Es importante añadir este matiz a la definición que buscamos: como escritores, nuestra obligación no es solo escribir las palabras que hacen falta, sino también callar las que no hacen falta. Deberíamos juzgarnos con severidad por las dos cosas. El silencio es tan fértil como el sonido: es la formidable lección de Mallarmé. Es doloroso, pero ahora que hemos recorrido el largo camino hasta las palabras para convertirnos en escritores, empieza también otro largo camino hasta el silencio.

Se han dicho tantas cosas sobre el acto de escribir… Pobre literatura, el tema apunta a inflación. Como escritores, nuestra obligación es desoírlas todas, y deshacernos del lastre de las mentiras que nos hemos creído porque éramos demasiado jóvenes. Quizás en tu caso han sido las de Aira, las de Borges o las de Pessoa; en el mío las de Pavese, las de Ashbery o las de Valéry. ¡A menudos piratas hemos dado crédito! Simpáticos farsantes. Ahora tenemos que liberarnos poco a poco de cualquier autoridad, porque nuestra fidelidad solo puede ser con nuestra época (con los hombres, y nunca con el hombre).

En ese sentido, tengo que reconocer el fracaso que es Los Alpes marítimos. Me veo infinitamente lejos de conseguir el libro que sueño con escribir. Un libro que capture algo del sonido de esta época. Del sonido de la vida. Que la frase (que mi expresión) desaparezca y las hojas se conviertan en un gran vidrio que deje ver lo que hay al otro lado. Un libro que a veces sea una ventana y otras una lente curva que muestre una realidad más amplia o más pequeña (no nos avergoncemos si, como artistas, a veces tenemos que mentir para mantener intacta la verdad).

Quizás no exista un libro mejor sobre la naturaleza del artista que El barón rampante de Calvino. ¡Qué obra maestra! He pasado unas Navidades preciosas releyéndolo. Me ha sorprendido descubrir que no es, como recordaba, un libro sobre la rebeldía. Esa lectura es absurdamente superficial. Cosimo no se sube a los árboles porque sea un rebelde, sino porque entiende que ha nacido en un mundo que se ha alejado demasiado de la verdad. Es nuestro mundo, este mundo donde los políticos mienten, las noticias mienten, las imágenes mienten y hasta el arte, que debería ser el último reducto de la verdad, se ha convertido en una farsa. Subirse a los árboles no es un acto de rebeldía, sino un cambio de perspectiva, un gesto artístico brillante. Esto es lo que más asombra al narrador (su hermano) a lo largo de la novela: que baste solo con elevarse tres metros sobre el mundo, con modificar el punto de vista, para producir una transformación radical en el entorno.
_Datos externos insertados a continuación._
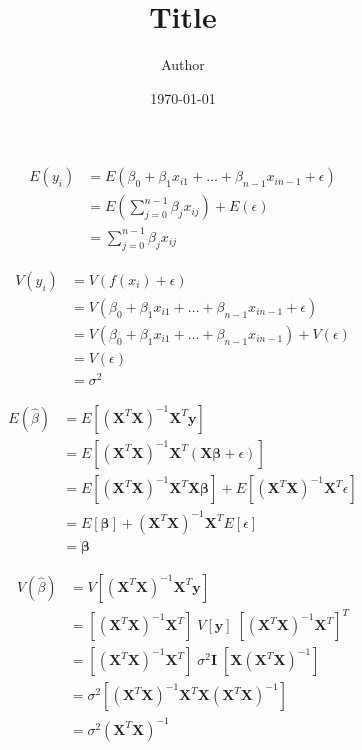\documentclass[11pt,a4paper,oldfontcommands]{memoir}
\title{Title}
\author{Author}
\date{\today}
\begin{document}
\begin{align*}
    E(y_i) &= E(\beta_0 + \beta_1x_{i1} + \dots + \beta_{n-1} x_{i n-1} + \epsilon)\\
    &= E\left(\sum_{j=0}^{n-1}\beta_{j}x_{ij}\right) + E(\epsilon)\\
    &= \sum_{j=0}^{n-1}\beta_{j}x_{ij}
\end{align*}

\begin{align*}
    V(y_i) &= V(f(x_i) + \epsilon)\\
    &= V(\beta_0 + \beta_1x_{i1} + \dots + \beta_{n-1} x_{i n-1} + \epsilon)\\
    &= V(\beta_0 + \beta_1x_{i1} + \dots + \beta_{n-1} x_{i n-1}) + V(\epsilon)\\
    &= V(\epsilon)\\
    &= \sigma^2
\end{align*}

\begin{align*}
    E(\hat \beta) &= E[(\boldsymbol{X}^T \boldsymbol{X})^{-1}\boldsymbol{X}^T \boldsymbol{y}]\\
    &= E[(\boldsymbol{X}^T\boldsymbol{X})^{-1} \boldsymbol{X}^T(\boldsymbol{X}\boldsymbol{\beta} + \epsilon)]\\
    &= E[(\boldsymbol{X}^T\boldsymbol{X})^{-1} \boldsymbol{X}^T\boldsymbol{X}\boldsymbol{\beta}] + 
    E[(\boldsymbol{X}^T\boldsymbol{X})^{-1} \boldsymbol{X}^T\epsilon]\\
    &=E[\boldsymbol{\beta}] + (\boldsymbol{X}^T\boldsymbol{X})^{-1} \boldsymbol{X}^TE[\epsilon]\\
    &= \boldsymbol{\beta}
\end{align*}

\begin{align*}
    V(\hat \beta) &= V[(\boldsymbol{X}^T\boldsymbol{X})^{-1} \boldsymbol{X}^T\boldsymbol{y}]\\
    &= [(\boldsymbol{X}^T\boldsymbol{X})^{-1} \boldsymbol{X}^T] \; V[\boldsymbol{y}] \;
    [(\boldsymbol{X}^T\boldsymbol{X})^{-1} \boldsymbol{X}^T]^T\\
    &= [(\boldsymbol{X}^T\boldsymbol{X})^{-1} \boldsymbol{X}^T] \; \sigma^2 \boldsymbol{I} \;
    [\boldsymbol{X}(\boldsymbol{X}^T\boldsymbol{X})^{-1}]\\
    &= \sigma^2 [(\boldsymbol{X}^T\boldsymbol{X})^{-1} \boldsymbol{X}^T
    \boldsymbol{X}(\boldsymbol{X}^T\boldsymbol{X})^{-1}]\\
    &= \sigma^2 (\boldsymbol{X}^T\boldsymbol{X})^{-1}
\end{align*}
\end{document}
Un cambio que no es el de Cosimo (no es el de un hombre) sino el de toda la sociedad y la naturaleza de las cosas, un sacrificio en nombre de la verdad:

«Desde luego, el estar de continuo en contacto con las cortezas de árbol, la mirada clavada en el movimiento de las plumas, pelos, escamas, en esa gama de colores que presenta el aspecto del mundo, y también la verde corriente que circula como una sangre de otro mundo por las venas de las hojas, todas estas formas de vida tan alejadas de la humana como un tallo de planta, un pico de tordo, una branquia de pez, esos confines de lo salvaje a los que se había arrojado tan profundamente, podían ahora modelar su ánimo, haciéndole perder toda semblanza de hombre. No obstante, por muchas dotes que absorbiera en la comunidad con las plantas y en la lucha contra los animales, siempre tuve muy claro que su puesto estaba aquí, de nuestro lado».
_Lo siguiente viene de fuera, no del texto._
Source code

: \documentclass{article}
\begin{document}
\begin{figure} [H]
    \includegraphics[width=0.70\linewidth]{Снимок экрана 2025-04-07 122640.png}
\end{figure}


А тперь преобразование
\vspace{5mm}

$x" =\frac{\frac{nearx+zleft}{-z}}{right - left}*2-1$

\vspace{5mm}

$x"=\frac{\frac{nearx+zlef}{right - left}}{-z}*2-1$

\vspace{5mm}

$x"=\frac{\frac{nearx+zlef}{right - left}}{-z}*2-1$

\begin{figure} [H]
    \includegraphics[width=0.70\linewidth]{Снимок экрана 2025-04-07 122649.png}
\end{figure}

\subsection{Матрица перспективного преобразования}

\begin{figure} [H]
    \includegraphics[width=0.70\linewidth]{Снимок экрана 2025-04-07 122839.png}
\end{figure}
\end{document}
Así que lo que iba a ser un acto de rebeldía (de individualismo) se convierte en un acto de fe (en la humanidad). Cosimo se impone una regla imposible y la cumple hasta el final, sin escuchar a nadie ni ceder a nada. Se convierte en un arquetipo: firmemente uno para ser infinitamente todos. ¡Qué difícil! Como ves, no soy optimista con el camino que nos espera. Porque si tienes razón, querido amigo, y es verdad que nos hemos convertido en escritores, solo podemos tener una certeza: a partir de ahora caminamos en la oscuridad.

Esperemos encontrar esa voz que nos llama.

Gracias por tu generosa lectura de Los Alpes martímos y que 2022 sople a favor de tu pluma. Seguimos leyéndonos.